Data entries:
=== Section Start ===
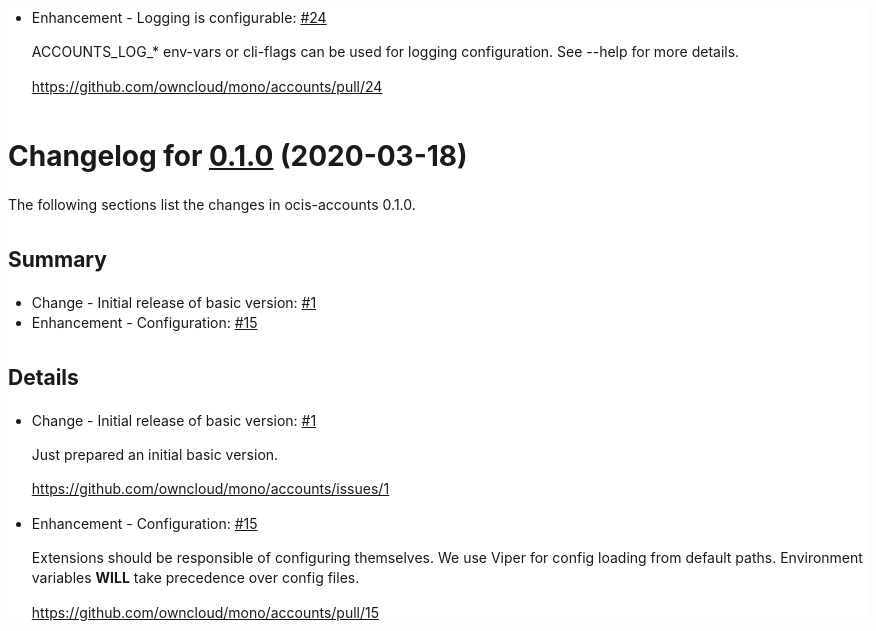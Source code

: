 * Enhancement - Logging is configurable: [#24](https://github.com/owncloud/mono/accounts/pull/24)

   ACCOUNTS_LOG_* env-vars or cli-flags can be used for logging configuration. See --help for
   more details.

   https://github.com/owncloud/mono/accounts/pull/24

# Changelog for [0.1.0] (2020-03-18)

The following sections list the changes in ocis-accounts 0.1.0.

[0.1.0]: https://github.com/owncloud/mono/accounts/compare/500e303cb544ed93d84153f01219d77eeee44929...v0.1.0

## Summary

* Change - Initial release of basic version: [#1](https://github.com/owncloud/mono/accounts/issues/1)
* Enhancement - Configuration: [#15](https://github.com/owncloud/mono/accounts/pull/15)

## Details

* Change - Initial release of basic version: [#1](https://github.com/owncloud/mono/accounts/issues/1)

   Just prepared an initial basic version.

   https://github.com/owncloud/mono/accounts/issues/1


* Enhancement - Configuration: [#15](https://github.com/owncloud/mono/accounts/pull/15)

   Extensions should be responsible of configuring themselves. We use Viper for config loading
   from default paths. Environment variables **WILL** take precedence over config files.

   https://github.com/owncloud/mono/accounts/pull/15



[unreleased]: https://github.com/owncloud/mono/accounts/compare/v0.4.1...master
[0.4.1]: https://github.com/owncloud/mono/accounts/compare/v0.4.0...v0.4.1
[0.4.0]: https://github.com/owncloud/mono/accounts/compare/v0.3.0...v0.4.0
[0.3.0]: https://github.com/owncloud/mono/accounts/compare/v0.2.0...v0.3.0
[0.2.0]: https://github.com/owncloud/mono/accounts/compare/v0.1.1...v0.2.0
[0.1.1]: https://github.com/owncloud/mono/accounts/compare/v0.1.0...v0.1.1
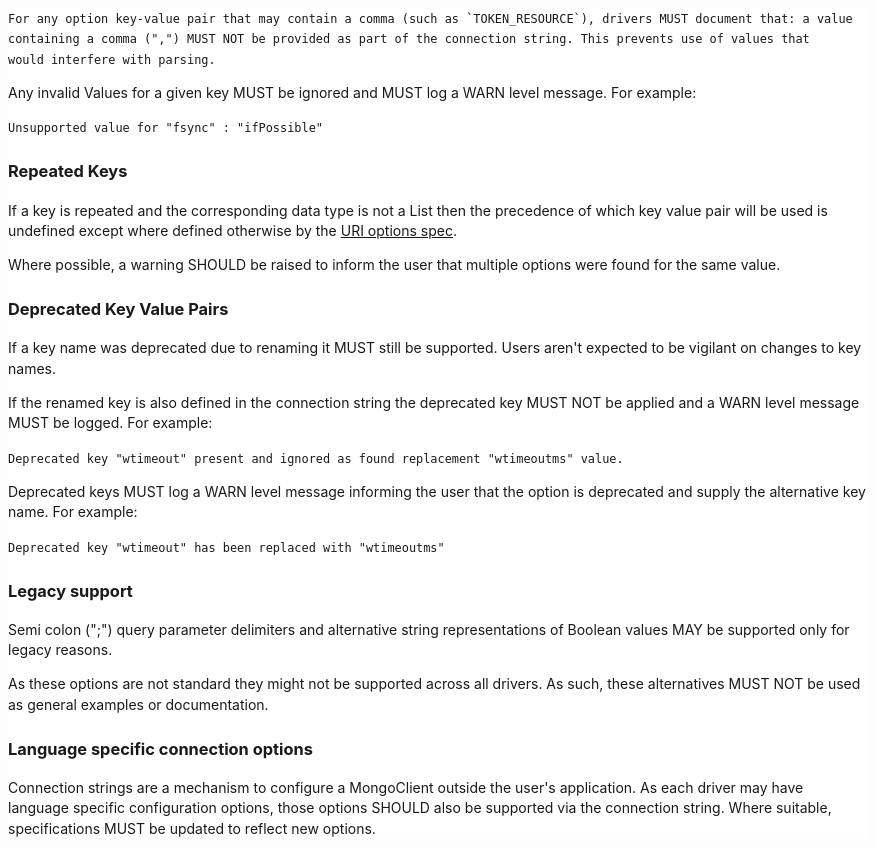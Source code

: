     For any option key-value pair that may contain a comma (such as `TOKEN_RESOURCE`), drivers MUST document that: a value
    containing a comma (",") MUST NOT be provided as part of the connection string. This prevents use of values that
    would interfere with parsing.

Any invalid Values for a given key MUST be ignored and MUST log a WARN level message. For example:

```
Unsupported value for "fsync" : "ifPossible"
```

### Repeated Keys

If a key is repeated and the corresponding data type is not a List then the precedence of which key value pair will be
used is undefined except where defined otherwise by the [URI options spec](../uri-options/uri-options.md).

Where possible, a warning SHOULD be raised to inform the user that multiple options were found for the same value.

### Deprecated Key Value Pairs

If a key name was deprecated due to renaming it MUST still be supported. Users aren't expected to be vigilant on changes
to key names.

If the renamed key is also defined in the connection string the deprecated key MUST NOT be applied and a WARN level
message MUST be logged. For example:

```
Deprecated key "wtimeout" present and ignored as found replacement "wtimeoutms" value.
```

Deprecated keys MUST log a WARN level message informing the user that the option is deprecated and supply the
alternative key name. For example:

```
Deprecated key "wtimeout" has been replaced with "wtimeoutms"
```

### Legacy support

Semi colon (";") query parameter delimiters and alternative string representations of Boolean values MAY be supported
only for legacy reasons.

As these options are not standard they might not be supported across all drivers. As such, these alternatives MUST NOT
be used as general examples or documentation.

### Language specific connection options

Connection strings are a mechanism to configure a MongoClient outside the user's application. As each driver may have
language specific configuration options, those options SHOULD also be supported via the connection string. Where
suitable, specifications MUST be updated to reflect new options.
=== Section End ===
Task statement: Matching lines for the string "with": work out how many the records contain and write only the number.

Answer for the task: 2